Die andere Variante heißt, sich versetzen zu lassen. Und das grenzt ganz stark an Menschenhandel. Sagen wir mal, Frau L. ist Physiklehrerin und möchte aus der Schule in einem Bezirk in eine Schule in einem anderen Bezirk wechseln. Da muss sie aber erst mal rausgelassen werden. Man stellt einen Antrag beim zuständigen Schulrat und er kann einfach 'nein' sagen, wenn er zu wenige Physiklehrer in seinem Bezirk hat und auch keine neuen bekommt. So stellt Frau L. noch einen Antrag und noch einen und noch drei weitere, bis es vielleicht nach einem oder mehreren Jahren gelingt, die Schule und den Bezirk zu wechseln. Die Schule, die Frau L. aufnehmen möchte und fest mit ihr rechnet, hat sich also zu früh gefreut. Am Ende geht es also nur um Zahlen und Statistiken, so wie an vielen anderen Stellen. Häckchen machen für die Statistik, wie alles dahinter aussieht, interessiert keinen Menschen. Siebte Stunde vertreten, weil für die Statistik kein Unterricht ausfallen soll. Dass die Schüler keinen Sinn in dieser Stunde bei einem fremden Lehrer sehen und ziemlich wenig bis gar keine Lust zeigen und der Kollege alles versucht, um die Klasse bei Laune zu halten, ist erstmal sekundär. Sind es nicht tolle Aussichten?

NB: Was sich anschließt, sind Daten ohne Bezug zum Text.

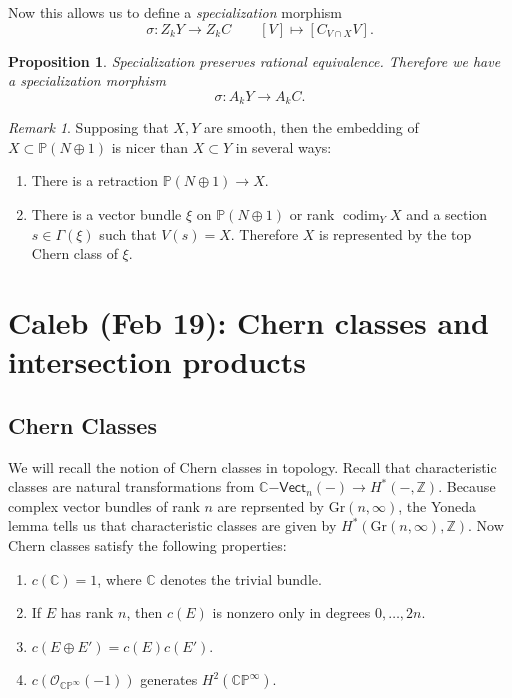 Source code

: \documentclass[leqno, openany]{memoir}
\newtheorem{prop}[thm]{Proposition}
\theoremstyle{definition}
\theoremstyle{remark}
\newtheorem{rmk}[thm]{Remark}
\theoremstyle{plain}
\theoremstyle{definition}
\theoremstyle{remark}
\newcommand{\C}{\mathbb{C}}
\newcommand{\Z}{\mathbb{Z}}
\renewcommand{\P}{\mathbb{P}}
\newcommand{\mc}[1]{\mathcal{#1}}
\newcommand{\mr}[1]{\mathrm{#1}}
\newcommand{\ms}[1]{\mathsf{#1}}
\begin{document}
Now this allows us to define a \textit{specialization} morphism
\[ \sigma \colon Z_k Y \to Z_k C \qquad [V] \mapsto [C_{V \cap X} V]. \]
\begin{prop}
    Specialization preserves rational equivalence. Therefore we have a specialization morphism
    \[ \sigma \colon A_k Y \to A_k C. \]
\end{prop}

\begin{rmk}
    Supposing that $X, Y$ are smooth, then the embedding of $X \subset \P(N \oplus 1)$ is nicer than $X \subset Y$ in several ways:
    \begin{enumerate}
        \item There is a retraction $\P(N \oplus 1) \to X$.
        \item There is a vector bundle $\xi$ on $\P(N \oplus 1)$ or rank $\operatorname{codim}_Y X$ and a section $s \in \Gamma(\xi)$ such that $V(s) = X$. Therefore $X$ is represented by the top Chern class of $\xi$.
    \end{enumerate}
\end{rmk}

\chapter{Caleb (Feb 19): Chern classes and intersection products}%
\label{cha:caleb_feb_19_chern_classes_and_intersection_products}

\section{Chern Classes}%
\label{sec:chern_classes}

We will recall the notion of Chern classes in topology. Recall that characteristic classes are natural transformations from $\C\ms{-Vect}_n(-) \to H^*(-, \Z)$. Because complex vector bundles of rank $n$ are reprsented by $\mr{Gr}(n, \infty)$, the Yoneda lemma tells us that characteristic classes are given by $H^*(\mr{Gr}(n, \infty), \Z)$. Now Chern classes satisfy the following properties:
\begin{enumerate}
    \item $c(\C) = 1$, where $\C$ denotes the trivial bundle.
    \item If $E$ has rank $n$, then $c(E)$ is nonzero only in degrees $0, \ldots, 2n$.
    \item $c(E \oplus E') = c(E) c(E')$.
    \item $c(\mc{O}_{\C\P^{\infty}}(-1))$ generates $H^2(\C\P^{\infty})$.
\end{enumerate}
\end{document}
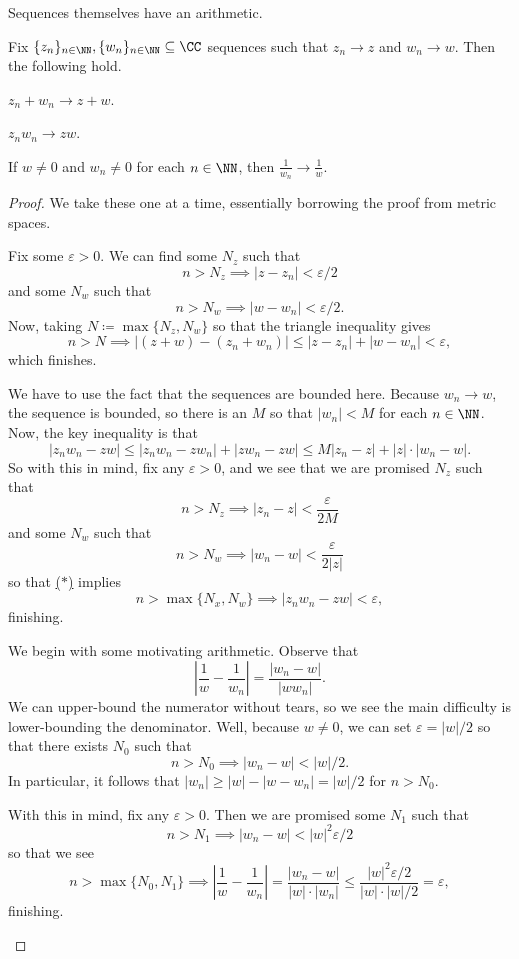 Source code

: Sequences themselves have an arithmetic.
\begin{proposition}
	Fix $\{z_n\}_{n\in\NN},\{w_n\}_{n\in\NN}\subseteq\CC$ sequences such that $z_n\to z$ and $w_n\to w$. Then the following hold.
	\begin{listalph}
		\item $z_n+w_n\to z+w$.
		\item $z_nw_n\to zw$.
		\item If $w\ne0$ and $w_n\ne0$ for each $n\in\NN$, then $\frac1{w_n}\to\frac1w$.
	\end{listalph}
\end{proposition}
\begin{proof}
	We take these one at a time, essentially borrowing the proof from metric spaces.
	\begin{listalph}
		\item Fix some $\varepsilon>0$. We can find some $N_z$ such that
		\[n>N_z\implies|z-z_n|<\varepsilon/2\]
		and some $N_w$ such that
		\[n>N_w\implies|w-w_n|<\varepsilon/2.\]
		Now, taking $N\coloneqq \max\{N_z,N_w\}$ so that the triangle inequality gives
		\[n>N\implies|(z+w)-(z_n+w_n)|\le|z-z_n|+|w-w_n|<\varepsilon,\]
		which finishes.

		\item We have to use the fact that the sequences are bounded here. Because $w_n\to w$, the sequence is bounded, so there is an $M$ so that $|w_n|<M$ for each $n\in\NN$. Now, the key inequality is that
		\[|z_nw_n-zw|\le|z_nw_n-zw_n|+|zw_n-zw|\le M|z_n-z|+|z|\cdot|w_n-w|.\tag{$*$}\label{eq:multbound}\]
		So with this in mind, fix any $\varepsilon>0$, and we see that we are promised $N_z$ such that
		\[n>N_z\implies|z_n-z|<\frac\varepsilon{2M}\]
		and some $N_w$ such that
		\[n>N_w\implies|w_n-w|<\frac\varepsilon{2|z|}\]
		so that \hyperref[eq:multbound]{($*$)} implies
		\[n>\max\{N_x,N_w\}\implies|z_nw_n-zw|<\varepsilon,\]
		finishing.

		\item We begin with some motivating arithmetic. Observe that
		\[\left|\frac1w-\frac1{w_n}\right|=\frac{|w_n-w|}{|ww_n|}.\]
		We can upper-bound the numerator without tears, so we see the main difficulty is lower-bounding the denominator. Well, because $w\ne0$, we can set $\varepsilon=|w|/2$ so that there exists $N_0$ such that
		\[n>N_0\implies|w_n-w|<|w|/2.\]
		In particular, it follows that $|w_n|\ge|w|-|w-w_n|=|w|/2$ for $n>N_0$.

		With this in mind, fix any $\varepsilon>0$. Then we are promised some $N_1$ such that
		\[n>N_1\implies|w_n-w|<|w|^2\varepsilon/2\]
		so that we see
		\[n>\max\{N_0,N_1\}\implies\left|\frac1w-\frac1{w_n}\right|=\frac{|w_n-w|}{|w|\cdot|w_n|}\le\frac{|w|^2\varepsilon/2}{|w|\cdot|w|/2}=\varepsilon,\]
		finishing.
		\qedhere
	\end{listalph}
\end{proof}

Passend zu gegenwärtigen Geschehnissen habe ich heute auch die Berufsorientierung-Stunde gestaltet und dachte, ich frage mal die Schüler zum Ende des Schuljahres nach ihren Aussichten. Zuerst mussten die Schüler einen Lebenslauf erstellen, schließlich müssen sie sich bald bewerben. Nach paar Nachfragen und Verbesserungsvorschlägen meinerseits hat es dann auch funktioniert.
- "Mrs. Johnson, was das 'ledig'?"
"Ledig heißt nicht verheiratet."
- "Und wenn ich verheiratet bin?"
"Dann schreibst du verheiratet!"
- "Ah so... Und hier steht 'Region'. Was das? Soll ich da 'Islam' schreiben?"

Es folgten ein paar Überlegungen zur eigenen Zukunft. Hier eine Sammlung von Antworten zum Thema 'Meine Ziele':
- "Reich sein und ohne Schulden leben, nicht so wie Michael Jackson."
- "Viel trainieren."
- "Eine sehr schöne Frau besitzen und drei schöne Kinder. Alhamdulillah." (Das war Abdul. Er wiederholt dieses Ziel jede zweite Woche.)
- "Mein Glaube über alles." (Hä? Ziel, wo hast du dich versteckt?)
- "Einmal Heidepark sein."
- "Keine unentschuldigte Tage auf Zeugnis. Aber wenn da 2 Tage unentschuldigt stehen, ist nicht so schlimm, oder?"
- "Rechtsanwalt werden."

Mehr möchte ich dazu nicht sagen.

Dienstag, 29. Mai 2012

Zuhören wird überbewertet


„Ein liebenswürdiger Mensch ist jemand, der lächelnd anhört, was er schon weiß, wenn es ihm jemand erzählt, der das nicht weiß.“

Alfred Capus

- “Mrs. Johnson, Sie brechen Regel von diese Land!”
“Ah ja? Dann erzähl mal, Tuncer! Ich höre dir ja immer gerne zu!”
- “Ja! Kinderarbeit is doch verboten! Hier in Deutschland.”
“Stimmt. Und?”
- “Wie Sie uns arbeiten lassen! Schreib ma ab, lies ma Text, putz ma Klasse, hol ma Kreide! Bin ich Knecht oda was?”
“Glaub mir, wenn du wüsstest, was wirkliche Kinderarbeit ist, würdest du denken, Schule wäre Paradies!”
- “NIEMALS! Paradies, aller… Sie denken auch, Sie wissen alles!”
“Ich denke es nicht, es ist so!”
- “Gaaar nicht. Können Sie mir nicht einfach wichtigste Wörter sagen und ich unterstreich die? Wäre mies nett von Ihnen!”
“Du weißt doch, ich bin nicht nett.”
Tuncer grinst über beide Ohren und ich hoffe in dem Moment, dass ich ihn endlich zur Ruhe gebracht habe. Aber nein.
- “Mrs. Johnson, sind Sie eigentlich so… mit Aslaks … ähm… aufgewachsen??”
“Mit wem?”
- “So Assis halt. Wenn Sie Kind waren, hatten Sie so viel mit so Assis zu tun?”
“Wie kommst du denn drauf?”
- “Sie haben so Sprüche manchmal. So, als ob Sie mit Aslaks wohnen.” Hmmm, wohnen nicht. Aber sind wir mal ehrlich, es ist ja nicht so, als würde ich keine kennen.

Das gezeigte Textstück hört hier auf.